From the material below, list every line containing "initial".

**DATA FOR ANALYSIS**
######

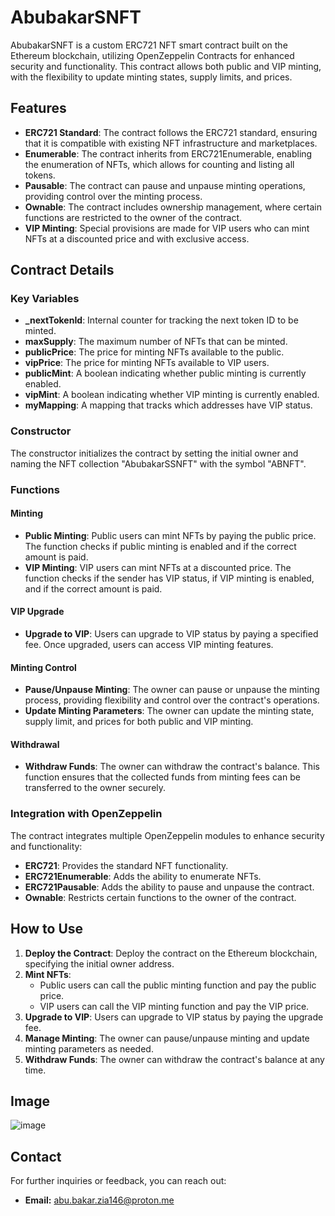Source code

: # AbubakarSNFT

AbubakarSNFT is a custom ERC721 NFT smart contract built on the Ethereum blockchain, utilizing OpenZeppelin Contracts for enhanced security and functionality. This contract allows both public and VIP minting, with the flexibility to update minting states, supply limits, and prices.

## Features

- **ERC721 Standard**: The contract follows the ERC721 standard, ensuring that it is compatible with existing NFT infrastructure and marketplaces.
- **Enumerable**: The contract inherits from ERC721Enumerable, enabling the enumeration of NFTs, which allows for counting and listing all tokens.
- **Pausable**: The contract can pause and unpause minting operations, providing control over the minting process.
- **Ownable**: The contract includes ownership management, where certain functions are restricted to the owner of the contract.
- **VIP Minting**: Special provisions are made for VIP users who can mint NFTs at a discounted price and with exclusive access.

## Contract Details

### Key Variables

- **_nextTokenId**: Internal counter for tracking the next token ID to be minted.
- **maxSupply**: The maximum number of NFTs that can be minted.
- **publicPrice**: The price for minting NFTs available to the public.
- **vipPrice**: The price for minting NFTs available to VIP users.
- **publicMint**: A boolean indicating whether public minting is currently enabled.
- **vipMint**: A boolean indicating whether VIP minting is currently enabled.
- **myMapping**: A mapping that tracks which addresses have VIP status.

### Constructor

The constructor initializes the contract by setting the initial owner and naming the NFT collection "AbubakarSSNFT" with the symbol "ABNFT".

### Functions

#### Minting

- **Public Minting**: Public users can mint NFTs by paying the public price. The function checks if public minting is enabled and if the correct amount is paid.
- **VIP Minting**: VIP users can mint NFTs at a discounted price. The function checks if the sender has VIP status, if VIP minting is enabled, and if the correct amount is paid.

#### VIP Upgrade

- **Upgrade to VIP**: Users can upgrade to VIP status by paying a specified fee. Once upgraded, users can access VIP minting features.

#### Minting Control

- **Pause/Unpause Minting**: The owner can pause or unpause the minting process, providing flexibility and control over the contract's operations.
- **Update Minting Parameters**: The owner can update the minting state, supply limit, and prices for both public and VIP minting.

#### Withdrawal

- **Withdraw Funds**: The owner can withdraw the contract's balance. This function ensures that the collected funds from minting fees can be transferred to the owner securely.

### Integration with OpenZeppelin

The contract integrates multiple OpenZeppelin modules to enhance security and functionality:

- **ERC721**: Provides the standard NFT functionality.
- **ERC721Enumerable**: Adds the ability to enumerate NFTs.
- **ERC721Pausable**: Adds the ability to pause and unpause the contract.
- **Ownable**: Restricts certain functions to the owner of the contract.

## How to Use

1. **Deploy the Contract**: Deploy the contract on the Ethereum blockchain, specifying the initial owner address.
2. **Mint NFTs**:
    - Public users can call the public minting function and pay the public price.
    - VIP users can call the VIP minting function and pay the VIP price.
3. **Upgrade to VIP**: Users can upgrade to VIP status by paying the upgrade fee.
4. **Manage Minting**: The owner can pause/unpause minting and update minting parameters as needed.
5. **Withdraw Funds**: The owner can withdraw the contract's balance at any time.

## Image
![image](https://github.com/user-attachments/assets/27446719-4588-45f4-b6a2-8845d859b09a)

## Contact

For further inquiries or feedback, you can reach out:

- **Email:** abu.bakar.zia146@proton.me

######

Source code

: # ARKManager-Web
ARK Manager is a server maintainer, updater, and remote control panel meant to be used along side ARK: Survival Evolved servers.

######

**EXERCISE SOLUTION**
The constructor initializes the contract by setting the initial owner and naming the NFT collection "AbubakarSSNFT" with the symbol "ABNFT".
1. **Deploy the Contract**: Deploy the contract on the Ethereum blockchain, specifying the initial owner address.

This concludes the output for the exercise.